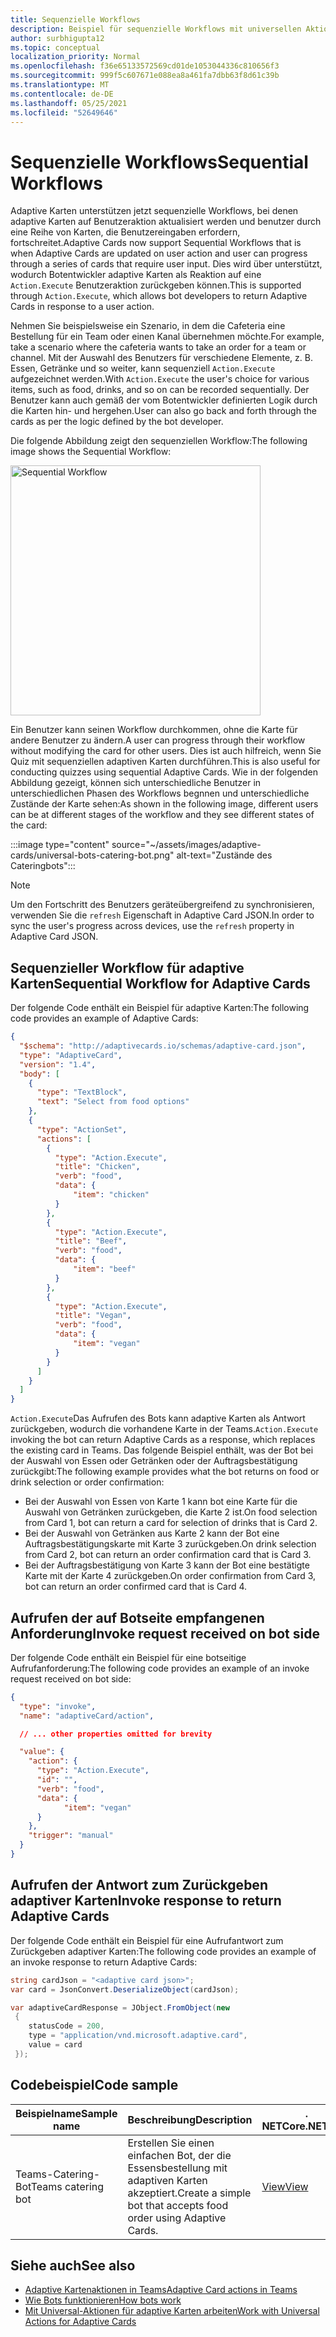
 ```yaml
---
title: Sequenzielle Workflows
description: Beispiel für sequenzielle Workflows mit universellen Aktionen
author: surbhigupta12
ms.topic: conceptual
localization_priority: Normal
ms.openlocfilehash: f36e65133572569cd01de1053044336c810656f3
ms.sourcegitcommit: 999f5c607671e088ea8a461fa7dbb63f8d61c39b
ms.translationtype: MT
ms.contentlocale: de-DE
ms.lasthandoff: 05/25/2021
ms.locfileid: "52649646"
---
```

# <a name="sequential-workflows"></a><span data-ttu-id="775eb-103">Sequenzielle Workflows</span><span class="sxs-lookup"><span data-stu-id="775eb-103">Sequential Workflows</span></span>

<span data-ttu-id="775eb-104">Adaptive Karten unterstützen jetzt sequenzielle Workflows, bei denen adaptive Karten auf Benutzeraktion aktualisiert werden und benutzer durch eine Reihe von Karten, die Benutzereingaben erfordern, fortschreitet.</span><span class="sxs-lookup"><span data-stu-id="775eb-104">Adaptive Cards now support Sequential Workflows that is when Adaptive Cards are updated on user action and user can progress through a series of cards that require user input.</span></span> <span data-ttu-id="775eb-105">Dies wird über unterstützt, wodurch Botentwickler adaptive Karten als Reaktion auf eine `Action.Execute` Benutzeraktion zurückgeben können.</span><span class="sxs-lookup"><span data-stu-id="775eb-105">This is supported through `Action.Execute`, which allows bot developers to return Adaptive Cards in response to a user action.</span></span>

<span data-ttu-id="775eb-106">Nehmen Sie beispielsweise ein Szenario, in dem die Cafeteria eine Bestellung für ein Team oder einen Kanal übernehmen möchte.</span><span class="sxs-lookup"><span data-stu-id="775eb-106">For example, take a scenario where the cafeteria wants to take an order for a team or channel.</span></span> <span data-ttu-id="775eb-107">Mit der Auswahl des Benutzers für verschiedene Elemente, z. B. Essen, Getränke und so weiter, kann sequenziell `Action.Execute` aufgezeichnet werden.</span><span class="sxs-lookup"><span data-stu-id="775eb-107">With `Action.Execute` the user's choice for various items, such as food, drinks, and so on can be recorded sequentially.</span></span> <span data-ttu-id="775eb-108">Der Benutzer kann auch gemäß der vom Botentwickler definierten Logik durch die Karten hin- und hergehen.</span><span class="sxs-lookup"><span data-stu-id="775eb-108">User can also go back and forth through the cards as per the logic defined by the bot developer.</span></span> <br/>

<span data-ttu-id="775eb-109">Die folgende Abbildung zeigt den sequenziellen Workflow:</span><span class="sxs-lookup"><span data-stu-id="775eb-109">The following image shows the Sequential Workflow:</span></span>

<img src="~/assets/images/bots/sequentialWorkflow.gif" alt="Sequential Workflow" width="400"/>

<span data-ttu-id="775eb-110">Ein Benutzer kann seinen Workflow durchkommen, ohne die Karte für andere Benutzer zu ändern.</span><span class="sxs-lookup"><span data-stu-id="775eb-110">A user can progress through their workflow without modifying the card for other users.</span></span> <span data-ttu-id="775eb-111">Dies ist auch hilfreich, wenn Sie Quiz mit sequenziellen adaptiven Karten durchführen.</span><span class="sxs-lookup"><span data-stu-id="775eb-111">This is also useful for conducting quizzes using sequential Adaptive Cards.</span></span> <span data-ttu-id="775eb-112">Wie in der folgenden Abbildung gezeigt, können sich unterschiedliche Benutzer in unterschiedlichen Phasen des Workflows begnnen und unterschiedliche Zustände der Karte sehen:</span><span class="sxs-lookup"><span data-stu-id="775eb-112">As shown in the following image, different users can be at different stages of the workflow and they see different states of the card:</span></span>

:::image type="content" source="~/assets/images/adaptive-cards/universal-bots-catering-bot.png" alt-text="Zustände des Cateringbots":::

> [!NOTE]
> <span data-ttu-id="775eb-114">Um den Fortschritt des Benutzers geräteübergreifend zu synchronisieren, verwenden Sie die `refresh` Eigenschaft in Adaptive Card JSON.</span><span class="sxs-lookup"><span data-stu-id="775eb-114">In order to sync the user's progress across devices, use the `refresh` property in Adaptive Card JSON.</span></span>

## <a name="sequential-workflow-for-adaptive-cards"></a><span data-ttu-id="775eb-115">Sequenzieller Workflow für adaptive Karten</span><span class="sxs-lookup"><span data-stu-id="775eb-115">Sequential Workflow for Adaptive Cards</span></span>

<span data-ttu-id="775eb-116">Der folgende Code enthält ein Beispiel für adaptive Karten:</span><span class="sxs-lookup"><span data-stu-id="775eb-116">The following code provides an example of Adaptive Cards:</span></span>

```JSON
{
  "$schema": "http://adaptivecards.io/schemas/adaptive-card.json",
  "type": "AdaptiveCard",
  "version": "1.4",
  "body": [
    {
      "type": "TextBlock",
      "text": "Select from food options"
    },
    { 
      "type": "ActionSet",
      "actions": [
        {
          "type": "Action.Execute",
          "title": "Chicken",
          "verb": "food",
          "data": {
              "item": "chicken"
          }
        },
        {
          "type": "Action.Execute",
          "title": "Beef",
          "verb": "food",
          "data": {
              "item": "beef"
          }
        },
        {
          "type": "Action.Execute",
          "title": "Vegan",
          "verb": "food",
          "data": {
              "item": "vegan"
          }
        }
      ]
    }
  ]
}
```

<span data-ttu-id="775eb-117">`Action.Execute`Das Aufrufen des Bots kann adaptive Karten als Antwort zurückgeben, wodurch die vorhandene Karte in der Teams.</span><span class="sxs-lookup"><span data-stu-id="775eb-117">`Action.Execute` invoking the bot can return Adaptive Cards as a response, which replaces the existing card in Teams.</span></span>
<span data-ttu-id="775eb-118">Das folgende Beispiel enthält, was der Bot bei der Auswahl von Essen oder Getränken oder der Auftragsbestätigung zurückgibt:</span><span class="sxs-lookup"><span data-stu-id="775eb-118">The following example provides what the bot returns on food or drink selection or order confirmation:</span></span>

* <span data-ttu-id="775eb-119">Bei der Auswahl von Essen von Karte 1 kann bot eine Karte für die Auswahl von Getränken zurückgeben, die Karte 2 ist.</span><span class="sxs-lookup"><span data-stu-id="775eb-119">On food selection from Card 1, bot can return a card for selection of drinks that is Card 2.</span></span>
* <span data-ttu-id="775eb-120">Bei der Auswahl von Getränken aus Karte 2 kann der Bot eine Auftragsbestätigungskarte mit Karte 3 zurückgeben.</span><span class="sxs-lookup"><span data-stu-id="775eb-120">On drink selection from Card 2, bot can return an order confirmation card that is Card 3.</span></span>
* <span data-ttu-id="775eb-121">Bei der Auftragsbestätigung von Karte 3 kann der Bot eine bestätigte Karte mit der Karte 4 zurückgeben.</span><span class="sxs-lookup"><span data-stu-id="775eb-121">On order confirmation from Card 3, bot can return an order confirmed card that is Card 4.</span></span>

## <a name="invoke-request-received-on-bot-side"></a><span data-ttu-id="775eb-122">Aufrufen der auf Botseite empfangenen Anforderung</span><span class="sxs-lookup"><span data-stu-id="775eb-122">Invoke request received on bot side</span></span>

<span data-ttu-id="775eb-123">Der folgende Code enthält ein Beispiel für eine botseitige Aufrufanforderung:</span><span class="sxs-lookup"><span data-stu-id="775eb-123">The following code provides an example of an invoke request received on bot side:</span></span>

```JSON
{ 
  "type": "invoke",
  "name": "adaptiveCard/action",

  // ... other properties omitted for brevity

  "value": { 
    "action": { 
      "type": "Action.Execute", 
      "id": "", 
      "verb": "food",
      "data": { 
            "item": "vegan"
      } 
    },
    "trigger": "manual" 
  }
}
```

## <a name="invoke-response-to-return-adaptive-cards"></a><span data-ttu-id="775eb-124">Aufrufen der Antwort zum Zurückgeben adaptiver Karten</span><span class="sxs-lookup"><span data-stu-id="775eb-124">Invoke response to return Adaptive Cards</span></span>

<span data-ttu-id="775eb-125">Der folgende Code enthält ein Beispiel für eine Aufrufantwort zum Zurückgeben adaptiver Karten:</span><span class="sxs-lookup"><span data-stu-id="775eb-125">The following code provides an example of an invoke response to return Adaptive Cards:</span></span>

```C#
string cardJson = "<adaptive card json>";
var card = JsonConvert.DeserializeObject(cardJson);

var adaptiveCardResponse = JObject.FromObject(new
 {
    statusCode = 200,
    type = "application/vnd.microsoft.adaptive.card",
    value = card
 });
```

## <a name="code-sample"></a><span data-ttu-id="775eb-126">Codebeispiel</span><span class="sxs-lookup"><span data-stu-id="775eb-126">Code sample</span></span>

|<span data-ttu-id="775eb-127">Beispielname</span><span class="sxs-lookup"><span data-stu-id="775eb-127">Sample name</span></span> | <span data-ttu-id="775eb-128">Beschreibung</span><span class="sxs-lookup"><span data-stu-id="775eb-128">Description</span></span> | <span data-ttu-id="775eb-129">. NETCore</span><span class="sxs-lookup"><span data-stu-id="775eb-129">.NETCore</span></span> |
|----------------|-----------------|--------------|
| <span data-ttu-id="775eb-130">Teams-Catering-Bot</span><span class="sxs-lookup"><span data-stu-id="775eb-130">Teams catering bot</span></span> | <span data-ttu-id="775eb-131">Erstellen Sie einen einfachen Bot, der die Essensbestellung mit adaptiven Karten akzeptiert.</span><span class="sxs-lookup"><span data-stu-id="775eb-131">Create a simple bot that accepts food order using Adaptive Cards.</span></span> |[<span data-ttu-id="775eb-132">View</span><span class="sxs-lookup"><span data-stu-id="775eb-132">View</span></span>](https://github.com/OfficeDev/Microsoft-Teams-Samples/tree/main/samples/bot-teams-catering/csharp)|

## <a name="see-also"></a><span data-ttu-id="775eb-133">Siehe auch</span><span class="sxs-lookup"><span data-stu-id="775eb-133">See also</span></span>

* [<span data-ttu-id="775eb-134">Adaptive Kartenaktionen in Teams</span><span class="sxs-lookup"><span data-stu-id="775eb-134">Adaptive Card actions in Teams</span></span>](~/task-modules-and-cards/cards/cards-actions.md#adaptive-cards-actions)
* [<span data-ttu-id="775eb-135">Wie Bots funktionieren</span><span class="sxs-lookup"><span data-stu-id="775eb-135">How bots work</span></span>](/azure/bot-service/bot-builder-basics?view=azure-bot-service-4.0&preserve-view=true)
* [<span data-ttu-id="775eb-136">Mit Universal-Aktionen für adaptive Karten arbeiten</span><span class="sxs-lookup"><span data-stu-id="775eb-136">Work with Universal Actions for Adaptive Cards</span></span>](Work-with-universal-actions-for-adaptive-cards.md)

┄┄┄┄┄┄┄┄┄┄┄┄┄┄┄┄┄┄┄┄

Your task> Gather each line from the listing above that holds "title".

Exercise output>
title: Sequenzielle Workflows
          "title": "Chicken",
          "title": "Beef",
          "title": "Vegan",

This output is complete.